Work to complete
Up to and including the line containing "### Installing Python", retype each line of the listing below exactly, beginning with the first.
=-=-=
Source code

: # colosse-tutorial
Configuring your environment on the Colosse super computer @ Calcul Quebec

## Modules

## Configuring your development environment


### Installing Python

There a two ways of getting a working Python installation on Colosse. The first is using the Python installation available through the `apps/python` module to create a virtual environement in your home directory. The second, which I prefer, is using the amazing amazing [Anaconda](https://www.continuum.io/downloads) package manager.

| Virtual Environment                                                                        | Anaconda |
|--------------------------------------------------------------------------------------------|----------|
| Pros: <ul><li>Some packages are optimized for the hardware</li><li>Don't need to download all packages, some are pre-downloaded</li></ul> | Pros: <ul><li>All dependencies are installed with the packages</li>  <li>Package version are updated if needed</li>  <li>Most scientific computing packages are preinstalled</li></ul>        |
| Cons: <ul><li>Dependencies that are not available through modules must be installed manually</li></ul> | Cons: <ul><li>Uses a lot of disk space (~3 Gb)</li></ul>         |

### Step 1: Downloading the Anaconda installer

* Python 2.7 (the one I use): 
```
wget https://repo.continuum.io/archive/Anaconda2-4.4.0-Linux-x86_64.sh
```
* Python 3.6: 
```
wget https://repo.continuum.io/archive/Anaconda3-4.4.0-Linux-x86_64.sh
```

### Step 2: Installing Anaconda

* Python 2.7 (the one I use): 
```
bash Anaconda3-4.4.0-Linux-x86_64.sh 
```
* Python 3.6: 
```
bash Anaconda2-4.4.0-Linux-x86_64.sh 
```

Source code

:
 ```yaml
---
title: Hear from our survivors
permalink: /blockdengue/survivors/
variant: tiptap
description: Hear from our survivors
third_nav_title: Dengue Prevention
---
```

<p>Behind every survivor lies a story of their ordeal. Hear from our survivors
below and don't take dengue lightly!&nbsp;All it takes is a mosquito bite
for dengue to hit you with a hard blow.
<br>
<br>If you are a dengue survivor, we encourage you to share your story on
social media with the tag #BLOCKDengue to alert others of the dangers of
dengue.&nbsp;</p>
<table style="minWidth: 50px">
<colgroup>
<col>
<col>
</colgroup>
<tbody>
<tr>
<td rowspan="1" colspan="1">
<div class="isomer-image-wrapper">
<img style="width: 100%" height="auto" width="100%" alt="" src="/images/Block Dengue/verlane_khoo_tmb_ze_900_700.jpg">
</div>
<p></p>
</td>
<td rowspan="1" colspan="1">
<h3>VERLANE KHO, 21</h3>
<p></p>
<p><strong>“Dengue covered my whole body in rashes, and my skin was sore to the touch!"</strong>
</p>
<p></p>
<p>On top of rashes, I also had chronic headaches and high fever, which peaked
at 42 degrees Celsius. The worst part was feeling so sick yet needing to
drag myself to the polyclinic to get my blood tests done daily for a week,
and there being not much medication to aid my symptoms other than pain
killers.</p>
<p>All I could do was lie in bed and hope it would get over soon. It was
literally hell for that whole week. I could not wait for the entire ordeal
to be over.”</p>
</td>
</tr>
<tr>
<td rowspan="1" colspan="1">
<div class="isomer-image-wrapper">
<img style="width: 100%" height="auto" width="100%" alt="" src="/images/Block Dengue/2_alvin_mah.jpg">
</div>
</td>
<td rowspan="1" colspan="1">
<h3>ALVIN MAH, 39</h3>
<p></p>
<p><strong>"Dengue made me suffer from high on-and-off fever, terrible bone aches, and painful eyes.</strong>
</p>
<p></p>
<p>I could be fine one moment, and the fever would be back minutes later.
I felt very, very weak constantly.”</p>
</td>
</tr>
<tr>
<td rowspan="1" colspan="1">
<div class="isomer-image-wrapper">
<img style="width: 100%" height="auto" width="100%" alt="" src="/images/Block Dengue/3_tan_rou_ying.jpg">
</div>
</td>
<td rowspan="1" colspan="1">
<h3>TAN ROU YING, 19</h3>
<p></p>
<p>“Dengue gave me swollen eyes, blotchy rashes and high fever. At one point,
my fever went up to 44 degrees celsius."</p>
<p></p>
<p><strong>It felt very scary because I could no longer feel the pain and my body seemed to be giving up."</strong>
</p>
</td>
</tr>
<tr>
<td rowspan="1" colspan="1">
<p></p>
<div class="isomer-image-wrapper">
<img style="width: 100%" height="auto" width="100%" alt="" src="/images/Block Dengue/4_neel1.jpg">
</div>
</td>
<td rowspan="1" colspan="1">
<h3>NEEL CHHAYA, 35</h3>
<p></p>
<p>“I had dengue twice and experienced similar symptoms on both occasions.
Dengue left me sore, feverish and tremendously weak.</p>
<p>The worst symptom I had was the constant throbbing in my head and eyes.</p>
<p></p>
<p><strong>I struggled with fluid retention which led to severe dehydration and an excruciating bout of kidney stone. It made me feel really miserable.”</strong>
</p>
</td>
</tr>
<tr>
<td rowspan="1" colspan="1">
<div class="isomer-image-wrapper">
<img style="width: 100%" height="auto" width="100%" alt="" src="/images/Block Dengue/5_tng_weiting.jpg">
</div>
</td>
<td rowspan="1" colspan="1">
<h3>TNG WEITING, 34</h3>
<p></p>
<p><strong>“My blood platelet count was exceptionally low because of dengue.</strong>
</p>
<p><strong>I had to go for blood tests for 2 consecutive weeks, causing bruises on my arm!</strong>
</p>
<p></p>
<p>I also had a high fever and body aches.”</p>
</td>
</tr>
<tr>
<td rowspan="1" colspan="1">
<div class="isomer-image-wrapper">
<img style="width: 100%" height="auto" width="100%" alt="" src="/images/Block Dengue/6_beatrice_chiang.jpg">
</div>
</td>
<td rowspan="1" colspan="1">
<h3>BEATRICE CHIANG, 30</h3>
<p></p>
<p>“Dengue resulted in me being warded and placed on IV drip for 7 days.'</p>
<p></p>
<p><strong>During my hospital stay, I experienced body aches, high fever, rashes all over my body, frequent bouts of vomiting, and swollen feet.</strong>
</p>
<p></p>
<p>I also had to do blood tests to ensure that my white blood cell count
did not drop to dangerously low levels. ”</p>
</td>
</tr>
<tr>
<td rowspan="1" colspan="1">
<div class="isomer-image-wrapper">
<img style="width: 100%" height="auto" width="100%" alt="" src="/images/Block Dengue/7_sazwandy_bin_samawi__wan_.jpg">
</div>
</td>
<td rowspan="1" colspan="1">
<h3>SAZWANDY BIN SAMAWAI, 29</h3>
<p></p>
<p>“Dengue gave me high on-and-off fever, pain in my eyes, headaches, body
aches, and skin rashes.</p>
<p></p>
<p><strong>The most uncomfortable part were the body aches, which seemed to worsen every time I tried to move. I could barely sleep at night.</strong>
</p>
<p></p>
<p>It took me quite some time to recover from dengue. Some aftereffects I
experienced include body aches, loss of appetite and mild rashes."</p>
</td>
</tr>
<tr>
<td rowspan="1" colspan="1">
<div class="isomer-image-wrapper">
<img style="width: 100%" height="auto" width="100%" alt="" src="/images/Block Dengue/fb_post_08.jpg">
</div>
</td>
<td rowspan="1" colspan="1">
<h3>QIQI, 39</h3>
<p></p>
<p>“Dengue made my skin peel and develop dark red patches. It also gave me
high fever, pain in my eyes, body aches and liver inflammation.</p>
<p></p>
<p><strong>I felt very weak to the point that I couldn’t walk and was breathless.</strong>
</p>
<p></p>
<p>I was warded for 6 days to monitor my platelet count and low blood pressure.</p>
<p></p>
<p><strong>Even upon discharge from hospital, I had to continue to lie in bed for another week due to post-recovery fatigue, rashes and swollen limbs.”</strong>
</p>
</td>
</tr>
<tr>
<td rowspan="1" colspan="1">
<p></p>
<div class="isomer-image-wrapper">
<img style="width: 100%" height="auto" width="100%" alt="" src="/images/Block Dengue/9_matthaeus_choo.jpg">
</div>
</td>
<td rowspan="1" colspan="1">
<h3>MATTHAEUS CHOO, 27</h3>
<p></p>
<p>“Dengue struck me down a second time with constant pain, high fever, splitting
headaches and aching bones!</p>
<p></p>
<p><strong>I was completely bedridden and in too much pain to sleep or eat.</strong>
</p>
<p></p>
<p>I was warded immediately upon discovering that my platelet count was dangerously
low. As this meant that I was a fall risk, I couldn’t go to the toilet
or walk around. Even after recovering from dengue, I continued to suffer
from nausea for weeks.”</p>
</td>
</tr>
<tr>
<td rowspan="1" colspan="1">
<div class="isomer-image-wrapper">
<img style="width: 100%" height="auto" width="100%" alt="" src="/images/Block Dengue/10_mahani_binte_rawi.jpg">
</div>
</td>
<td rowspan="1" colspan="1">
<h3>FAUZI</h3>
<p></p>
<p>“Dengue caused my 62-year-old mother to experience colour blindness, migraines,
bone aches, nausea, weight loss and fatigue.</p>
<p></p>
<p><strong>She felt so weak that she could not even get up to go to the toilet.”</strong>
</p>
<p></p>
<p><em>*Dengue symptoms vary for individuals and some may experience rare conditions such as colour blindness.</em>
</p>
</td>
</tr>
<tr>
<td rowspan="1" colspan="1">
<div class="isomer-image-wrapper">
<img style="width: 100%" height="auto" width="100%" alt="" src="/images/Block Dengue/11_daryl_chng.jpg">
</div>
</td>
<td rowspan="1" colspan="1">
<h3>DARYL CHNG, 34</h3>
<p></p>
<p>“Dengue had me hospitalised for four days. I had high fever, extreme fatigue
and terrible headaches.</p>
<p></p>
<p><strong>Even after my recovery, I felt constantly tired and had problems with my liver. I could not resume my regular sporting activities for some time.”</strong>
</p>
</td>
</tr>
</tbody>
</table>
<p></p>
=-=-=
Your solution
Source code

: # colosse-tutorial
Configuring your environment on the Colosse super computer @ Calcul Quebec

## Modules

## Configuring your development environment


### Installing Python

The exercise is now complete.